ASSIGNED TASK >>
Any pictures in the records below must be left out when you repeat the lines from the line containing "- [Bitbucket App" through the line containing "- Send the message" exactly.

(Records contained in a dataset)
* * * * *
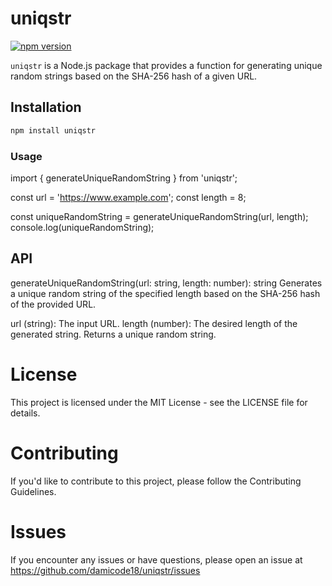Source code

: # uniqstr

[![npm version](https://badge.fury.io/js/uniqstr.svg)](https://www.npmjs.com/package/uniqstr)
<!-- [![GitHub license](https://img.shields.io/github/license/damicode18/uniqstr)](https://github.com/damicode18/uniqstr/blob/main/LICENSE) -->

`uniqstr` is a Node.js package that provides a function for generating unique random strings based on the SHA-256 hash of a given URL.

## Installation

```bash
npm install uniqstr
```



### Usage

import { generateUniqueRandomString } from 'uniqstr';

const url = 'https://www.example.com';
const length = 8;

const uniqueRandomString = generateUniqueRandomString(url, length);
console.log(uniqueRandomString);


## API

generateUniqueRandomString(url: string, length: number): string
Generates a unique random string of the specified length based on the SHA-256 hash of the provided URL.

url (string): The input URL.
length (number): The desired length of the generated string.
Returns a unique random string.


# License
This project is licensed under the MIT License - see the LICENSE file for details.

# Contributing
If you'd like to contribute to this project, please follow the Contributing Guidelines.

# Issues
If you encounter any issues or have questions, please open an issue at https://github.com/damicode18/uniqstr/issues
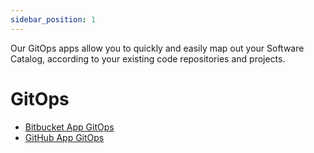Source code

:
 ```yaml
---
sidebar_position: 1
---
```


Our GitOps apps allow you to quickly and easily map out your Software Catalog, according to your existing code repositories and projects.

# GitOps

- [Bitbucket App GitOps](./bitbucket-app-gitops)
- [GitHub App GitOps](./github-app-gitops)
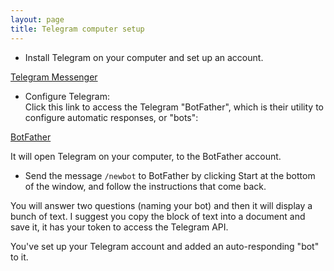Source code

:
 ```yaml
---
layout: page
title: Telegram computer setup
---
```


- Install Telegram on your computer and set up an account.

[Telegram Messenger](https://telegram.org/)

- Configure Telegram:<br/>
Click this link to access the Telegram "BotFather", which is their utility to configure automatic responses, or "bots":

[BotFather](https://telegram.me/BotFather)

It will open Telegram on your computer, to the BotFather account.

- Send the message `/newbot` to BotFather by clicking Start at the bottom of the window, and follow the instructions that come back.  

You will answer two questions (naming your bot) and then it will display a bunch of text.  I suggest you copy the block of text into a document and save it, it has your token to access the Telegram API.

You've set up your Telegram account and added an auto-responding "bot" to it.
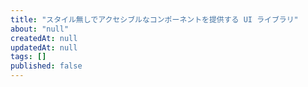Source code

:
 ```yaml
---
title: "スタイル無しでアクセシブルなコンポーネントを提供する UI ライブラリ"
about: "null"
createdAt: null
updatedAt: null
tags: []
published: false
---
```


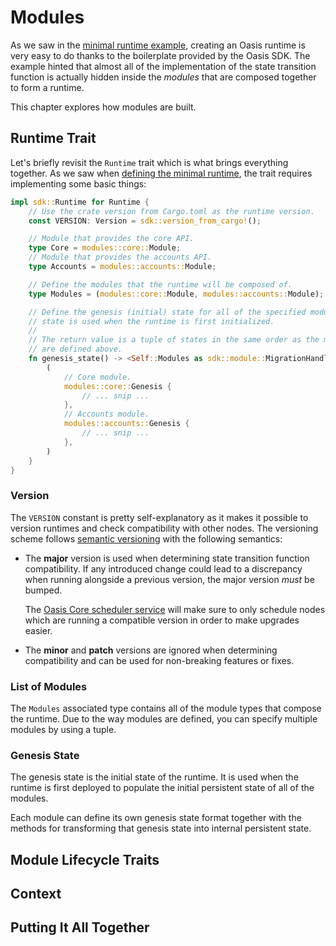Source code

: # Modules

As we saw in the [minimal runtime example], creating an Oasis runtime is very
easy to do thanks to the boilerplate provided by the Oasis SDK. The example
hinted that almost all of the implementation of the state transition function
is actually hidden inside the _modules_ that are composed together to form a
runtime.

This chapter explores how modules are built.

[minimal runtime example]: minimal-runtime.md

## Runtime Trait

Let's briefly revisit the `Runtime` trait which is what brings everything
together. As we saw when [defining the minimal runtime], the trait requires
implementing some basic things:

```rust
impl sdk::Runtime for Runtime {
    // Use the crate version from Cargo.toml as the runtime version.
    const VERSION: Version = sdk::version_from_cargo!();

    // Module that provides the core API.
    type Core = modules::core::Module;
    // Module that provides the accounts API.
    type Accounts = modules::accounts::Module;

    // Define the modules that the runtime will be composed of.
    type Modules = (modules::core::Module, modules::accounts::Module);

    // Define the genesis (initial) state for all of the specified modules. This
    // state is used when the runtime is first initialized.
    //
    // The return value is a tuple of states in the same order as the modules
    // are defined above.
    fn genesis_state() -> <Self::Modules as sdk::module::MigrationHandler>::Genesis {
        (
            // Core module.
            modules::core::Genesis {
                // ... snip ...
            },
            // Accounts module.
            modules::accounts::Genesis {
                // ... snip ...
            },
        )
    }
}
```

[defining the minimal runtime]: minimal-runtime.md#runtime-definition

### Version

The `VERSION` constant is pretty self-explanatory as it makes it possible to
version runtimes and check compatibility with other nodes. The versioning scheme
follows [semantic versioning] with the following semantics:

* The **major** version is used when determining state transition function
  compatibility. If any introduced change could lead to a discrepancy when
  running alongside a previous version, the major version _must_ be bumped.

  The [Oasis Core scheduler service] will make sure to only schedule nodes which
  are running a compatible version in order to make upgrades easier.

* The **minor** and **patch** versions are ignored when determining
  compatibility and can be used for non-breaking features or fixes.

<!-- markdownlint-disable line-length -->
[semantic versioning]: https://semver.org/
[Oasis Core scheduler service]: https://github.com/oasisprotocol/oasis-core/blob/master/docs/consensus/services/scheduler.md
<!-- markdownlint-enable line-length -->

### List of Modules

The `Modules` associated type contains all of the module types that compose the
runtime. Due to the way modules are defined, you can specify multiple modules
by using a tuple.

### Genesis State

The genesis state is the initial state of the runtime. It is used when the
runtime is first deployed to populate the initial persistent state of all of the
modules.

Each module can define its own genesis state format together with the methods
for transforming that genesis state into internal persistent state.

## Module Lifecycle Traits

## Context

## Putting It All Together
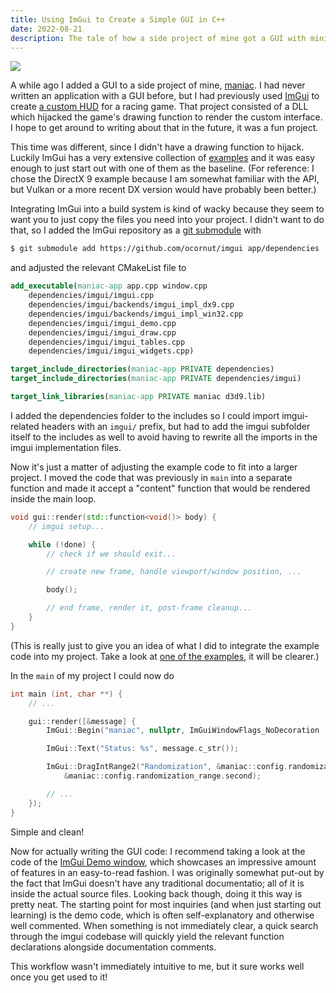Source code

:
 ```yaml
---
title: Using ImGui to Create a Simple GUI in C++
date: 2022-08-21
description: The tale of how a side project of mine got a GUI with minimal effort and super convenient usage.
---
```


![](https://github.com/fs-c/maniac/raw/master/media/showcase.png)

A while ago I added a GUI to a side project of mine, [maniac](https://github.com/fs-c/maniac). I had never written an application with a GUI before, but I had previously used [ImGui](https://github.com/ocornut/imgui) to create [a custom HUD](https://github.com/fs-c/acchud) for a racing game. That project consisted of a DLL which hijacked the game's drawing function to render the custom interface. I hope to get around to writing about that in the future, it was a fun project.

This time was different, since I didn't have a drawing function to hijack. Luckily ImGui has a very extensive collection of [examples](https://github.com/ocornut/imgui/tree/master/examples) and it was easy enough to just start out with one of them as the baseline. (For reference: I chose the DirectX 9 example because I am somewhat familiar with the API, but Vulkan or a more recent DX version would have probably been better.)

Integrating ImGui into a build system is kind of wacky because they seem to want you to just copy the files you need into your project. I didn't want to do that, so I added the ImGui repository as a [git submodule](https://git-scm.com/book/en/v2/Git-Tools-Submodules) with

```bash
$ git submodule add https://github.com/ocornut/imgui app/dependencies
```

and adjusted the relevant CMakeList file to

```cmake
add_executable(maniac-app app.cpp window.cpp
    dependencies/imgui/imgui.cpp
    dependencies/imgui/backends/imgui_impl_dx9.cpp
    dependencies/imgui/backends/imgui_impl_win32.cpp
    dependencies/imgui/imgui_demo.cpp
    dependencies/imgui/imgui_draw.cpp
    dependencies/imgui/imgui_tables.cpp
    dependencies/imgui/imgui_widgets.cpp)

target_include_directories(maniac-app PRIVATE dependencies)
target_include_directories(maniac-app PRIVATE dependencies/imgui)

target_link_libraries(maniac-app PRIVATE maniac d3d9.lib)
```

I added the dependencies folder to the includes so I could import imgui-related headers with an `imgui/` prefix, but had to add the imgui subfolder itself to the includes as well to avoid having to rewrite all the imports in the imgui implementation files.

Now it's just a matter of adjusting the example code to fit into a larger project. I moved the code that was previously in `main` into a separate function and made it accept a "content" function that would be rendered inside the main loop.

```C++
void gui::render(std::function<void()> body) {
    // imgui setup...

    while (!done) {
        // check if we should exit...

        // create new frame, handle viewport/window position, ...

        body();

        // end frame, render it, post-frame cleanup...
    }
}
```

(This is really just to give you an idea of what I did to integrate the example code into my project. Take a look at [one of the examples](https://github.com/ocornut/imgui/tree/master/examples), it will be clearer.)

In the `main` of my project I could now do

```C++
int main (int, char **) {
    // ...

    gui::render([&message] {
        ImGui::Begin("maniac", nullptr, ImGuiWindowFlags_NoDecoration | ImGuiWindowFlags_NoResize);

        ImGui::Text("Status: %s", message.c_str());

        ImGui::DragIntRange2("Randomization", &maniac::config.randomization_range.first,
            &maniac::config.randomization_range.second);

        // ...
    });
}
```

Simple and clean!

Now for actually writing the GUI code: I recommend taking a look at the code of the [ImGui Demo window](https://github.com/ocornut/imgui/blob/master/imgui_demo.cpp), which showcases an impressive amount of features in an easy-to-read fashion. I was originally somewhat put-out by the fact that ImGui doesn't have any traditional documentatio; all of it is inside the actual source files. Looking back though, doing it this way is pretty neat. The starting point for most inquiries (and when just starting out learning) is the demo code, which is often self-explanatory and otherwise well commented. When something is not immediately clear, a quick search through the imgui codebase will quickly yield the relevant function declarations alongside documentation comments.

This workflow wasn't immediately intuitive to me, but it sure works well once you get used to it!
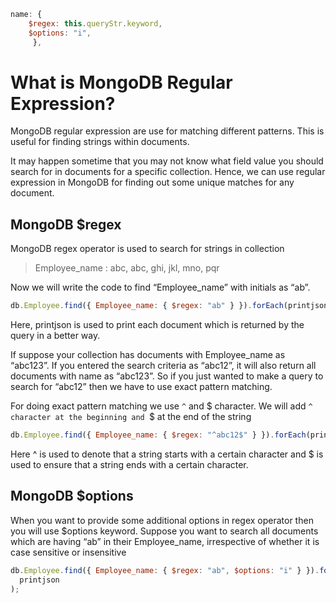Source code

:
 ```js
name: {
    $regex: this.queryStr.keyword,
    $options: "i",
     },

```

# What is MongoDB Regular Expression?

MongoDB regular expression are use for matching different patterns. This is useful for finding strings within documents.

It may happen sometime that you may not know what field value you should search for in documents for a specific collection. Hence, we can use regular expression in MongoDB for finding out some unique matches for any document.

## MongoDB $regex

MongoDB regex operator is used to search for strings in collection

> Employee_name : abc, abc, ghi, jkl, mno, pqr

Now we will write the code to find “Employee_name” with initials as “ab”.

```js
db.Employee.find({ Employee_name: { $regex: "ab" } }).forEach(printjson);
```

Here, printjson is used to print each document which is returned by the query in a better way.

If suppose your collection has documents with Employee_name as “abc123”. If you entered the search criteria as “abc12”, it will also return all documents with name as “abc123”.
So if you just wanted to make a query to search for “abc12” then we have to use exact pattern matching.

For doing exact pattern matching we use `^` and $ character. We will add `^ character at the beginning and `$ at the end of the string

```js
db.Employee.find({ Employee_name: { $regex: "^abc12$" } }).forEach(printjson);
```

Here ^ is used to denote that a string starts with a certain character and $ is used to ensure that a string ends with a certain character.

## MongoDB $options

When you want to provide some additional options in regex operator then you will use $options keyword. Suppose you want to search all documents which are having “ab” in their Employee_name, irrespective of whether it is case sensitive or insensitive

```js
db.Employee.find({ Employee_name: { $regex: "ab", $options: "i" } }).forEach(
  printjson
);
```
* * * * *
RESULT >>
- [Bitbucket App GitOps](./bitbucket-app-gitops)
- [GitHub App GitOps](./github-app-gitops)
Source code

:
 ```yaml
---
layout: page
title: Telegram computer setup
---
```


- Install Telegram on your computer and set up an account.

[Telegram Messenger](https://telegram.org/)

- Configure Telegram:<br/>
Click this link to access the Telegram "BotFather", which is their utility to configure automatic responses, or "bots":

[BotFather](https://telegram.me/BotFather)

It will open Telegram on your computer, to the BotFather account.

- Send the message `/newbot` to BotFather by clicking Start at the bottom of the window, and follow the instructions that come back.  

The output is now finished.